[
https://issues.apache.org/jira/browse/BEAM-4301?page=com.atlassian.jira.plugin.system.issuetabpanels:comment-tabpanel&focusedCommentId=17188664#comment-17188664
]
Beam JIRA Bot commented on BEAM-4301:
-------------------------------------
This issue was marked "stale-P2" and has not received a public comment in 14
days. It is now automatically moved to P3. If you are still affected by it, you
can comment and move it back to P2.
> NullPointerException with ValueState of custom class
> ----------------------------------------------------
>
> Key: BEAM-4301
> URL: https://issues.apache.org/jira/browse/BEAM-4301
> Project: Beam
> Issue Type: Bug
> Components: sdk-java-core
> Affects Versions: 2.4.0
> Reporter: Xiu Shi
> Priority: P3
>
> This is an issue introduced by Beam version 2.4.0, which breaks my current
> implementation of stateful processing during unit test with direct runner.
> I'm write a DoFn that has a `ValueState` of a custom class which acts as
> caching. In short, the first item will run through the DoFn just fine, then
> NullPointerException will be thrown before the second item reaches the DoFn.
> If I switch to `ValueState` of a string, then everything works fine.

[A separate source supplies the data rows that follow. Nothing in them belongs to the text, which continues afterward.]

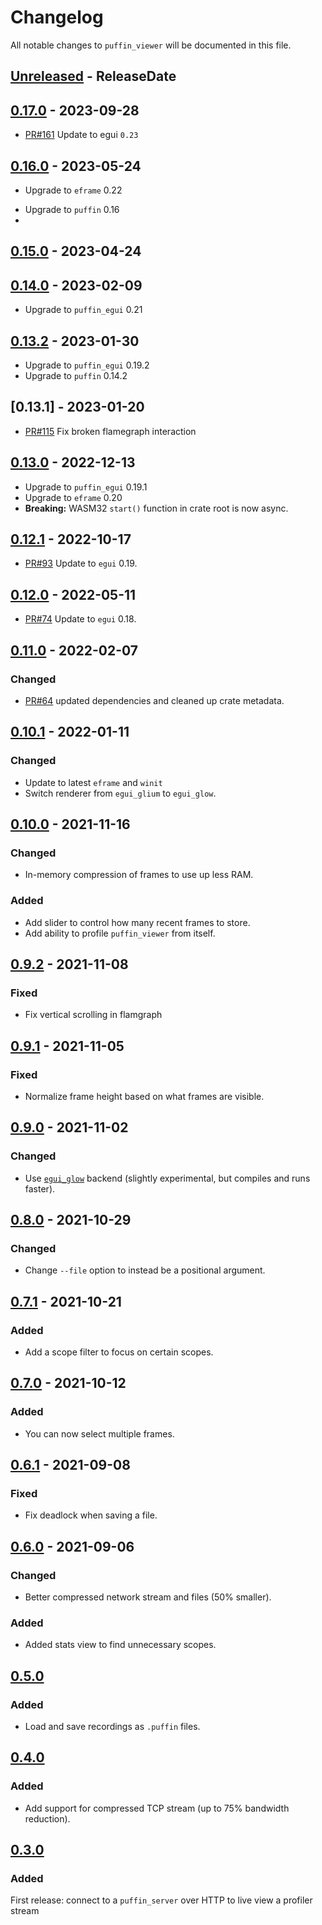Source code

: <!-- markdownlint-disable blanks-around-headings blanks-around-lists no-duplicate-heading -->

# Changelog

All notable changes to `puffin_viewer` will be documented in this file.

<!-- next-header -->
## [Unreleased] - ReleaseDate
## [0.17.0] - 2023-09-28

- [PR#161](https://github.com/EmbarkStudios/puffin/pull/161) Update to egui `0.23`

## [0.16.0] - 2023-05-24

* Upgrade to `eframe` 0.22
- Upgrade to `puffin` 0.16
-
## [0.15.0] - 2023-04-24
## [0.14.0] - 2023-02-09
* Upgrade to `puffin_egui` 0.21

## [0.13.2] - 2023-01-30

- Upgrade to `puffin_egui` 0.19.2
- Upgrade to `puffin` 0.14.2
## [0.13.1] - 2023-01-20

- [PR#115](https://github.com/EmbarkStudios/puffin/pull/115) Fix broken flamegraph interaction

## [0.13.0] - 2022-12-13

- Upgrade to `puffin_egui` 0.19.1
- Upgrade to `eframe` 0.20
- **Breaking:** WASM32 `start()` function in crate root is now async.

## [0.12.1] - 2022-10-17
- [PR#93](https://github.com/EmbarkStudios/puffin/pull/93) Update to `egui` 0.19.

## [0.12.0] - 2022-05-11
- [PR#74](https://github.com/EmbarkStudios/puffin/pull/74) Update to `egui` 0.18.

## [0.11.0] - 2022-02-07
### Changed
- [PR#64](https://github.com/EmbarkStudios/puffin/pull/64) updated dependencies and cleaned up crate metadata.

## [0.10.1] - 2022-01-11
### Changed
- Update to latest `eframe` and `winit`
- Switch renderer from `egui_glium` to `egui_glow`.

## [0.10.0] - 2021-11-16
### Changed
- In-memory compression of frames to use up less RAM.

### Added
- Add slider to control how many recent frames to store.
- Add ability to profile `puffin_viewer` from itself.

## [0.9.2] - 2021-11-08
### Fixed
- Fix vertical scrolling in flamgraph

## [0.9.1] - 2021-11-05
### Fixed
- Normalize frame height based on what frames are visible.

## [0.9.0] - 2021-11-02
### Changed
- Use [`egui_glow`](https://github.com/emilk/egui/tree/master/egui_glow) backend (slightly experimental, but compiles and runs faster).

## [0.8.0] - 2021-10-29
### Changed
- Change `--file` option to instead be a positional argument.

## [0.7.1] - 2021-10-21
### Added
- Add a scope filter to focus on certain scopes.

## [0.7.0] - 2021-10-12
### Added
- You can now select multiple frames.

## [0.6.1] - 2021-09-08
### Fixed
- Fix deadlock when saving a file.

## [0.6.0] - 2021-09-06
### Changed
- Better compressed network stream and files (50% smaller).

### Added
- Added stats view to find unnecessary scopes.

## [0.5.0]
### Added
- Load and save recordings as `.puffin` files.

## [0.4.0]
### Added
- Add support for compressed TCP stream (up to 75% bandwidth reduction).

## [0.3.0]
### Added
First release: connect to a `puffin_server` over HTTP to live view a profiler stream

<!-- next-url -->
[Unreleased]: https://github.com/EmbarkStudios/puffin/compare/puffin_viewer-0.17.0...HEAD
[0.17.0]: https://github.com/EmbarkStudios/puffin/compare/puffin_viewer-0.16.0...puffin_viewer-0.17.0
[0.16.0]: https://github.com/EmbarkStudios/puffin/compare/puffin_viewer-0.15.0...puffin_viewer-0.16.0
[0.15.0]: https://github.com/EmbarkStudios/puffin/compare/puffin_viewer-0.14.0...puffin_viewer-0.15.0
[0.14.0]: https://github.com/EmbarkStudios/puffin/compare/puffin_viewer-0.13.2...puffin_viewer-0.14.0
[0.13.2]: https://github.com/EmbarkStudios/puffin/compare/puffin_viewer-0.13.2...puffin_viewer-0.13.2
[0.13.2]: https://github.com/EmbarkStudios/puffin/compare/puffin_viewer-0.13.1...puffin_viewer-0.13.2
[0.13.0]: https://github.com/EmbarkStudios/puffin/compare/puffin_viewer-0.13.0...puffin_viewer-0.13.1
[0.13.0]: https://github.com/EmbarkStudios/puffin/compare/puffin_viewer-0.12.1...puffin_viewer-0.13.0
[0.12.1]: https://github.com/EmbarkStudios/puffin/compare/puffin_viewer-0.12.0...puffin_viewer-0.12.1
[0.12.0]: https://github.com/EmbarkStudios/puffin/compare/0.11.0...puffin_viewer-0.12.0
[0.11.0]: https://github.com/EmbarkStudios/puffin/compare/0.10.1...puffin_viewer-0.11.0
[0.10.1]: https://github.com/EmbarkStudios/puffin/compare/puffin_viewer-0.10.0...puffin_viewer-0.10.1
[0.10.0]: https://github.com/EmbarkStudios/puffin/compare/puffin_viewer-0.9.2...puffin_viewer-0.10.0
[0.9.2]: https://github.com/EmbarkStudios/puffin/compare/puffin_viewer-0.9.1...puffin_viewer-0.9.2
[0.9.1]: https://github.com/EmbarkStudios/puffin/compare/puffin_viewer-0.9.0...puffin_viewer-0.9.1
[0.9.0]: https://github.com/EmbarkStudios/puffin/compare/puffin_viewer-0.8.0...puffin_viewer-0.9.0
[0.8.0]: https://github.com/EmbarkStudios/puffin/compare/puffin_viewer-0.7.1...puffin_viewer-0.8.0
[0.7.1]: https://github.com/EmbarkStudios/puffin/compare/puffin_viewer-0.7.0...puffin_viewer-0.7.1
[0.7.0]: https://github.com/EmbarkStudios/puffin/compare/puffin_viewer-0.6.1...puffin_viewer-0.7.0
[0.6.1]: https://github.com/EmbarkStudios/puffin/compare/puffin_viewer-0.6.0...puffin_viewer-0.6.1
[0.6.0]: https://github.com/EmbarkStudios/puffin/compare/puffin_viewer-0.5.0...puffin_viewer-0.6.0
[0.5.0]: https://github.com/EmbarkStudios/puffin/compare/puffin_viewer-0.4.0...puffin_viewer-0.5.0
[0.4.0]: https://github.com/EmbarkStudios/puffin/compare/puffin_viewer-0.3.0...puffin_viewer-0.4.0
[0.3.0]: https://github.com/EmbarkStudios/puffin/releases/tag/puffin_viewer-0.3.0
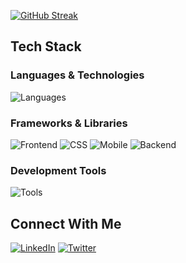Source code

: <!-- GitHub Profile -->

[![GitHub Streak](https://streak-stats.demolab.com?user=bagasgmlngr&theme=dark)](https://git.io/streak-stats)

## Tech Stack

### Languages & Technologies
![Languages](https://skillicons.dev/icons?i=js,ts,php,html,css,dart)

### Frameworks & Libraries
![Frontend](https://skillicons.dev/icons?i=react,vite,nextjs)
![CSS](https://skillicons.dev/icons?i=bootstrap,tailwind)
![Mobile](https://skillicons.dev/icons?i=flutter)
![Backend](https://skillicons.dev/icons?i=laravel)

### Development Tools
![Tools](https://skillicons.dev/icons?i=git,npm,yarn)

## Connect With Me
[![LinkedIn](https://skillicons.dev/icons?i=linkedin)](your-linkedin-url)
[![Twitter](https://skillicons.dev/icons?i=twitter)](your-twitter-url)
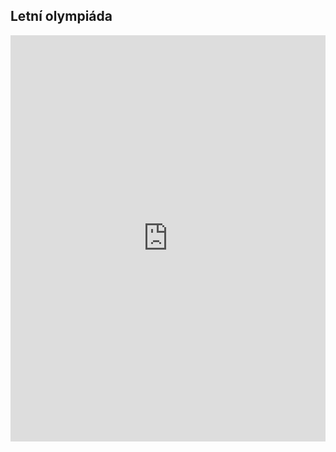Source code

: ## Letní olympiáda

<iframe src="https://cdn.knightlab.com/libs/storyline/latest/embed/index.html?dataURL=https%3A%2F%2Fdocs.google.com%2Fspreadsheets%2Fd%2Fe%2F2PACX-1vT82oOU8D8eFvKot1c73ldgQt1r8JZMBAVzXl2s54pxyCG5eMp0TtObg__I-2sAaMT12xPt3dHLqebF%2Fpubhtml&amp;dataYCol=po%C4%8Detvyhled%C3%A1n%C3%AD&amp;dataXCol=datum&amp;dataDateFormat=%25Y-%25m-%25d&amp;chartDateFormat=%25d%2F%25m%2F%25Y&amp;chartYLabel=po%C4%8Detvyhled%C3%A1n%C3%AD&amp;sliderCardTitleCol=nadpis&amp;sliderCardTextCol=text" style="width:100%;height:650px;" frameborder="0" marginwidth="0" marginheight="0" vspace="0" hspace="0"></iframe>
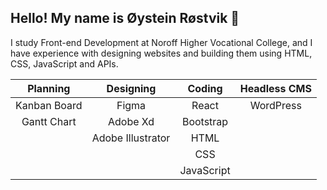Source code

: <h2>
  Hello! My name is Øystein Røstvik 👋 
</h2>
<p>
  I study Front-end Development at Noroff Higher Vocational College, and I have experience with designing websites and building them using HTML, CSS, JavaScript and    APIs.
</p>
<div align="center">
  
  |    Planning     |    Designing    |     Coding      |  Headless CMS   |
  |      :---:      |      :---:      |      :---:      |      :---:      |
  |  Kanban Board   |     Figma       |      React      |    WordPress    |
  |   Gantt Chart   |    Adobe Xd     |    Bootstrap    |                 |
  |                 |Adobe Illustrator|       HTML      |                 |
  |                 |                 |       CSS       |                 |
  |                 |                 |    JavaScript   |                 |
</div>

<!--
**Tanix98/Tanix98** is a ✨ _special_ ✨ repository because its `README.md` (this file) appears on your GitHub profile.

Here are some ideas to get you started:

- 🔭 I’m currently working on ...
- 🌱 I’m currently learning ...
- 👯 I’m looking to collaborate on ...
- 🤔 I’m looking for help with ...
- 💬 Ask me about ...
- 📫 How to reach me: ...
- 😄 Pronouns: ...
- ⚡ Fun fact: ...
-->
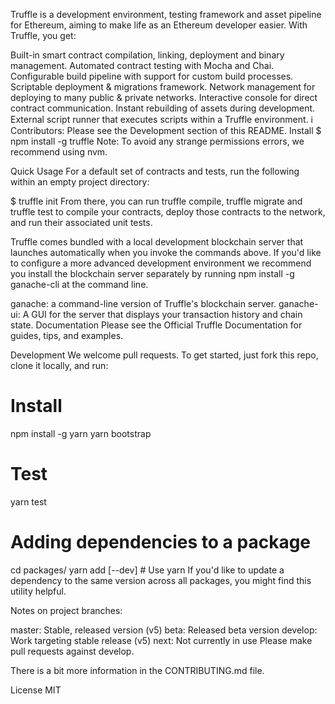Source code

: Truffle is a development environment, testing framework and asset pipeline for Ethereum, aiming to make life as an Ethereum developer easier. With Truffle, you get:

Built-in smart contract compilation, linking, deployment and binary management.
Automated contract testing with Mocha and Chai.
Configurable build pipeline with support for custom build processes.
Scriptable deployment & migrations framework.
Network management for deploying to many public & private networks.
Interactive console for direct contract communication.
Instant rebuilding of assets during development.
External script runner that executes scripts within a Truffle environment.
ℹ️ Contributors: Please see the Development section of this README.
Install
$ npm install -g truffle
Note: To avoid any strange permissions errors, we recommend using nvm.

Quick Usage
For a default set of contracts and tests, run the following within an empty project directory:

$ truffle init
From there, you can run truffle compile, truffle migrate and truffle test to compile your contracts, deploy those contracts to the network, and run their associated unit tests.

Truffle comes bundled with a local development blockchain server that launches automatically when you invoke the commands above. If you'd like to configure a more advanced development environment we recommend you install the blockchain server separately by running npm install -g ganache-cli at the command line.

ganache: a command-line version of Truffle's blockchain server.
ganache-ui: A GUI for the server that displays your transaction history and chain state.
Documentation
Please see the Official Truffle Documentation for guides, tips, and examples.

Development
We welcome pull requests. To get started, just fork this repo, clone it locally, and run:

# Install
npm install -g yarn
yarn bootstrap

# Test
yarn test

# Adding dependencies to a package
cd packages/<truffle-package>
yarn add <npm-package> [--dev] # Use yarn
If you'd like to update a dependency to the same version across all packages, you might find this utility helpful.

Notes on project branches:

master: Stable, released version (v5)
beta: Released beta version
develop: Work targeting stable release (v5)
next: Not currently in use
Please make pull requests against develop.

There is a bit more information in the CONTRIBUTING.md file.

License
MIT

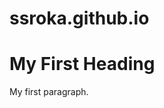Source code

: # ssroka.github.io

 <!DOCTYPE html>
<html>
<body>

<h1>My First Heading</h1>
<p>My first paragraph.</p>

</body>
</html> 
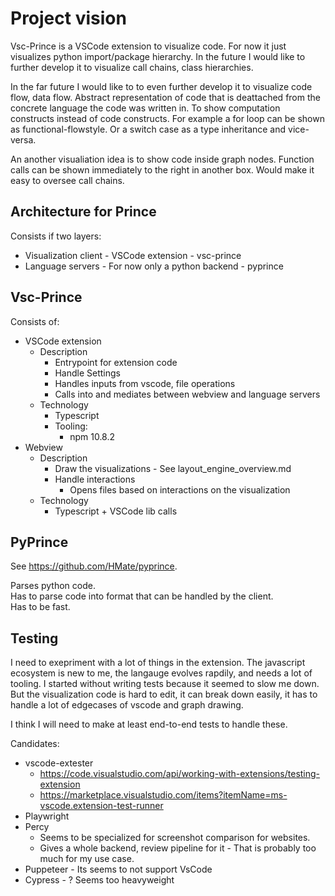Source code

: # Project vision

Vsc-Prince is a VSCode extension to visualize code.
For now it just visualizes python import/package hierarchy.
In the future I would like to further develop it to visualize call chains, class hierarchies.

In the far future I would like to to even further develop it to visualize code flow, data flow. Abstract 
representation of code that is deattached from the concrete language the code was written in. To show computation 
constructs instead of code constructs. For example a for loop can be shown as functional-flowstyle. Or a switch case 
as a type inheritance and vice-versa.

An another visualiation idea is to show code inside graph nodes. Function calls can be shown immediately to the right 
in another box. Would make it easy to oversee call chains.

## Architecture for Prince

Consists if two layers:
- Visualization client - VSCode extension - vsc-prince
- Language servers - For now only a python backend - pyprince

## Vsc-Prince

Consists of:
- VSCode extension
    - Description
        - Entrypoint for extension code
        - Handle Settings
        - Handles inputs from vscode, file operations
        - Calls into and mediates between webview and language servers
    - Technology 
        - Typescript
        - Tooling:
            - npm 10.8.2
- Webview
    - Description
        - Draw the visualizations - See layout_engine_overview.md
        - Handle interactions
            - Opens files based on interactions on the visualization
    - Technology 
        - Typescript + VSCode lib calls

## PyPrince

See https://github.com/HMate/pyprince.

Parses python code.\
Has to parse code into format that can be handled by the client.\
Has to be fast.


## Testing

I need to exepriment with a lot of things in the extension. 
The javascript ecosystem is new to me, the langauge evolves rapdily, and needs a lot of tooling.
I started without writing tests because it seemed to slow me down.
But the visualization code is hard to edit, it can break down easily, it has to handle a lot of edgecases of vscode 
and graph drawing.

I think I will need to make at least end-to-end tests to handle these.

Candidates:
- vscode-extester
    - https://code.visualstudio.com/api/working-with-extensions/testing-extension
    - https://marketplace.visualstudio.com/items?itemName=ms-vscode.extension-test-runner
- Playwright
- Percy 
    - Seems to be specialized for screenshot comparison for websites.
    - Gives a whole backend, review pipeline for it - That is probably too 
        much for my use case.
- Puppeteer - Its seems to not support VsCode
- Cypress - ? Seems too heavyweight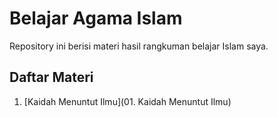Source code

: # Belajar Agama Islam

Repository ini berisi materi hasil rangkuman belajar Islam saya.

## Daftar Materi
1. [Kaidah Menuntut Ilmu](01. Kaidah Menuntut Ilmu)

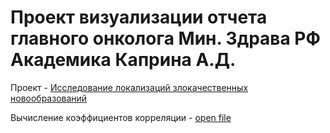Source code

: # Проект визуализации отчета главного онколога Мин. Здрава РФ Академика Каприна А.Д.

Проект  -  [Исследование локализаций злокачественных новообразований](https://datalens.yandex.ru/4r9h0o6pxvu2t-issledovanie-lokalizaciy-zlokachestvennyh-novoobrazova)

Вычисление коэффициентов корреляции - [open file](https://github.com/JuliaTelnaya/oncology_dashboard/blob/main/coef_corr_mortality_oncology.ipynb)

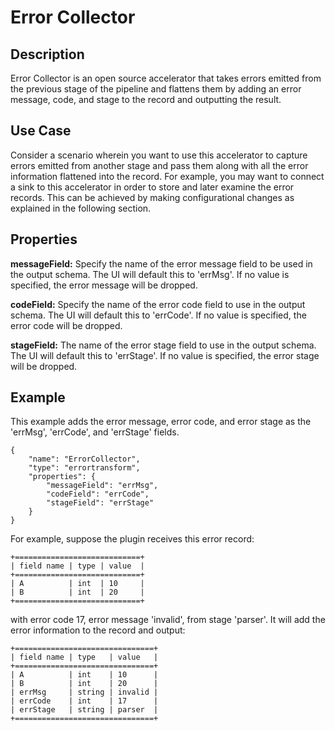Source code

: # Error Collector


Description
-----------
Error Collector is an open source accelerator that takes errors emitted from the previous stage of the pipeline and flattens them by adding an error message, code, and stage to the record and outputting the result.

Use Case
--------
Consider a scenario wherein you want to use this accelerator to capture errors emitted from another stage and pass them along with all the error information flattened into the record. For example, you may want to connect a sink to this accelerator in order to store and later examine the error records. This can be achieved by making configurational changes as explained in the following section.

Properties
----------
**messageField:** Specify the name of the error message field to be used in the output schema.
The UI will default this to 'errMsg'. If no value is specified, the error message will be dropped.

**codeField:** Specify the name of the error code field to use in the output schema.
The UI will default this to 'errCode'. If no value is specified, the error code will be dropped.

**stageField:** The name of the error stage field to use in the output schema.
The UI will default this to 'errStage'. If no value is specified, the error stage will be dropped.


Example
-------
This example adds the error message, error code, and error stage as the 'errMsg', 'errCode', and 'errStage' fields.

    {
        "name": "ErrorCollector",
        "type": "errortransform",
        "properties": {
            "messageField": "errMsg",
            "codeField": "errCode",
            "stageField": "errStage"
        }
    }

For example, suppose the plugin receives this error record:

    +============================+
    | field name | type | value  |
    +============================+
    | A          | int  | 10     |
    | B          | int  | 20     |
    +============================+

with error code 17, error message 'invalid', from stage 'parser'. It will add the error information
to the record and output:

    +===============================+
    | field name | type   | value   |
    +===============================+
    | A          | int    | 10      |
    | B          | int    | 20      |
    | errMsg     | string | invalid |
    | errCode    | int    | 17      |
    | errStage   | string | parser  |
    +===============================+
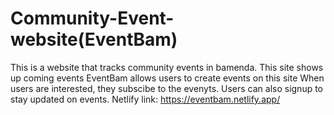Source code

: # Community-Event-website(EventBam)
This is a website that tracks  community events in bamenda.
This site shows up coming events
EventBam allows users to create events on this site
When users are interested, they subscibe to the evenyts.
Users can also signup to stay updated on events.
Netlify link: https://eventbam.netlify.app/
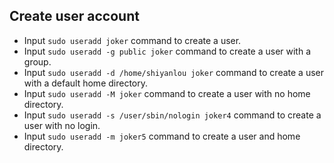 
## Create user account

- Input `sudo useradd joker` command to create a user.
- Input `sudo useradd -g public joker` command to create a user with a group.
- Input `sudo useradd -d /home/shiyanlou joker` command to create a user with a default home directory.
- Input `sudo useradd -M joker` command to create a user with no home directory.
- Input `sudo useradd -s /user/sbin/nologin joker4` command to create a user with no login.
- Input `sudo useradd -m joker5` command to create a user and home directory.
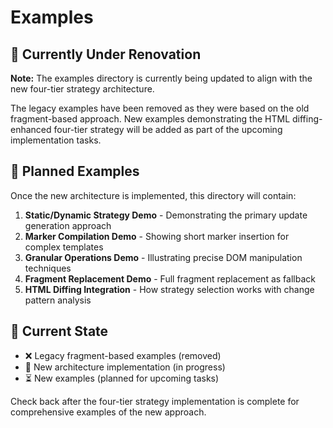 # Examples

## 🔧 Currently Under Renovation

**Note:** The examples directory is currently being updated to align with the new four-tier strategy architecture.

The legacy examples have been removed as they were based on the old fragment-based approach. New examples demonstrating the HTML diffing-enhanced four-tier strategy will be added as part of the upcoming implementation tasks.

## 🎯 Planned Examples

Once the new architecture is implemented, this directory will contain:

1. **Static/Dynamic Strategy Demo** - Demonstrating the primary update generation approach
2. **Marker Compilation Demo** - Showing short marker insertion for complex templates  
3. **Granular Operations Demo** - Illustrating precise DOM manipulation techniques
4. **Fragment Replacement Demo** - Full fragment replacement as fallback
5. **HTML Diffing Integration** - How strategy selection works with change pattern analysis

## 🚀 Current State

- ❌ Legacy fragment-based examples (removed)
- 🔄 New architecture implementation (in progress) 
- ⏳ New examples (planned for upcoming tasks)

Check back after the four-tier strategy implementation is complete for comprehensive examples of the new approach.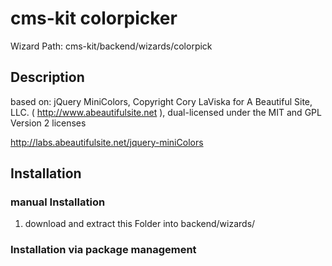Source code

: # cms-kit colorpicker
Wizard 
Path: cms-kit/backend/wizards/colorpick

## Description

based on: jQuery MiniColors, Copyright Cory LaViska for A Beautiful Site, LLC. ( <http://www.abeautifulsite.net> ), dual-licensed under the MIT and GPL Version 2 licenses

<http://labs.abeautifulsite.net/jquery-miniColors>

## Installation

### manual Installation

1. download and extract this Folder into backend/wizards/

### Installation via package management



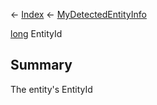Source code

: ← [Index](Api-Index) ← [MyDetectedEntityInfo](Sandbox.ModAPI.Ingame.MyDetectedEntityInfo)

[long](System.Int64) EntityId

## Summary

The entity's EntityId

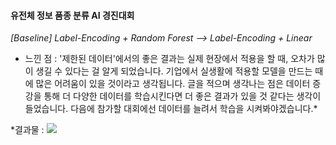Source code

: #### 유전체 정보 품종 분류 AI 경진대회

*[Baseline] Label-Encoding + Random Forest  --> Label-Encoding + Linear*

* 느낀 점 : '제한된 데이터'에서의 좋은 결과는 실제 현장에서 적용을 할 때, 오차가 많이 생길 수 있다는 걸 알게 되었습니다. 기업에서 실생활에 적용할 모델을 만드는 때에 많은 어려움이 있을 것이라고 생각됩니다. 글을 적으며 생각나는 점은 데이터 증강을 통해 더 다양한 데이터를 학습시킨다면 더 좋은 결과가 있을 것 같다는 생각이 들었습니다. 다음에 참가할 대회에선 데이터를 늘려서 학습을 시켜봐야겠습니다.* 

*결과물 : <img src = "https://user-images.githubusercontent.com/111858761/217402719-cf6bb173-13f4-4a2e-aacf-1ec2750b30cc.png">
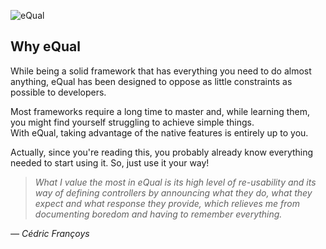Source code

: ![eQual](../assets/img/equal_logo_w_bg.png)

## Why eQual

While being a solid framework that has everything you need to do almost anything, eQual has been designed to oppose as little constraints as possible to developers.

Most frameworks require a long time to master and, while learning them, you might find yourself struggling to achieve simple things.  
With eQual, taking advantage of the native features is entirely up to you.

Actually, since you're reading this, you probably already know everything needed to start using it. So, just use it your way!   


> *What I value the most in eQual is its high level of re-usability and its way of defining controllers by announcing what they do, what they expect and what response they provide, which relieves me from documenting boredom and having to remember everything.*

*— Cédric Françoys*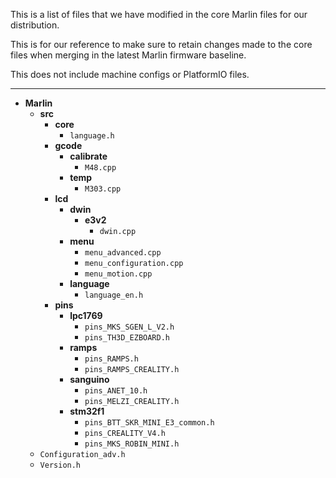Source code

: This is a list of files that we have modified in the core Marlin files for our distribution.

This is for our reference to make sure to retain changes made to the core files when merging in the latest Marlin firmware baseline.

This does not include machine configs or PlatformIO files.

----------


- **Marlin**
	- **src**
		- **core**
			- `language.h`
		- **gcode**
			- **calibrate**
				- `M48.cpp`
			- **temp**
				- `M303.cpp`
		- **lcd**
			- **dwin**
				- **e3v2**
					- `dwin.cpp`
			- **menu**
				- `menu_advanced.cpp`
				- `menu_configuration.cpp`
				- `menu_motion.cpp`
			- **language**
				- `language_en.h`
		- **pins**
			- **lpc1769**
				- `pins_MKS_SGEN_L_V2.h`
				- `pins_TH3D_EZBOARD.h`
			- **ramps**
				- `pins_RAMPS.h`
				- `pins_RAMPS_CREALITY.h`
			- **sanguino**
				- `pins_ANET_10.h`
				- `pins_MELZI_CREALITY.h`
			- **stm32f1**
				- `pins_BTT_SKR_MINI_E3_common.h`
				- `pins_CREALITY_V4.h`
				- `pins_MKS_ROBIN_MINI.h`
	- `Configuration_adv.h`
	- `Version.h`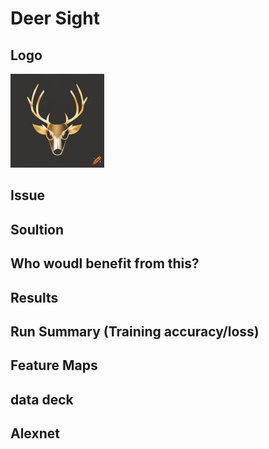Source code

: # Deer Sight
## Logo
<img src="craiyon_154555_A_deer_abstrakt_logo_vector_gold_and_black.png" width=150px height=150px>

## Issue

## Soultion

## Who woudl benefit from this?

## Results

## Run Summary (Training accuracy/loss)

## Feature Maps

## data deck

## Alexnet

> A simplified version of the DoFn looks like the following:
> {code:java}
> public class GetPredictionsFn
> extends DoFn<KV<List<String>, String>, KV<String, ArrayList<String>>> {
> @StateId("cache")
> private final StateSpec<ValueState<PredictionResponseDto>> cache =
> StateSpecs.value(AvroCoder.of(PredictionResponseDto.class));
> ...
> @ProcessElement
> public void processElement(ProcessContext c,
> @StateId("cache") ValueState<PredictionResponseDto> cache
> )
> throws IOException {
> Gson gson = new Gson();
> System.out.println("here");
> List<String> contentIds = c.element().getKey();
> String sessionId = c.element().getValue();
> System.out.println(sessionId);
> ArrayList<String> strItems = null;
>
> try {
> PredictionResponseDto parsedResponse = cache.read();
> // strItems = parsedResponse.getStrItems();
> if (parsedResponse == null) {
> throw new RuntimeException();
> }
> System.out.println("read");
> System.out.println(gson.toJson(parsedResponse));
> }
> catch (Exception e) {
> String jsonStr =
> "{\"predictions\":[{\"output\":[19]}],\"strItems\":[\"1.9\"],\"timestamp\":1526485646091}";
> PredictionResponseDto parsedResponse =
> PredictionResponseDto.parseJson(jsonStr);
> strItems = parsedResponse.getStrItems();
> System.out.println("write");
> System.out.println(gson.toJson(parsedResponse));
> System.out.println(gson.toJson(strItems));
> cache.write(parsedResponse);
> PredictionResponseDto parsedResponse1 = cache.read();
> System.out.println(gson.toJson(parsedResponse1));
> }
>
> KV<String, ArrayList<String>> predictionKv = KV.of(sessionId,
> strItems);
> System.out.println(gson.toJson(predictionKv));
> c.output(predictionKv);
> }
> }
> {code}
> And the test pipeline looks like the following:
> {code:java}
> // Create a test pipeline.
> Pipeline p = Pipeline.create();
> // Create timestamps
> // currentTime need to be set to the past, otherwise the first window will
> not be set to
> // currentTime + expiry, but creation time of the pipeline + expiry.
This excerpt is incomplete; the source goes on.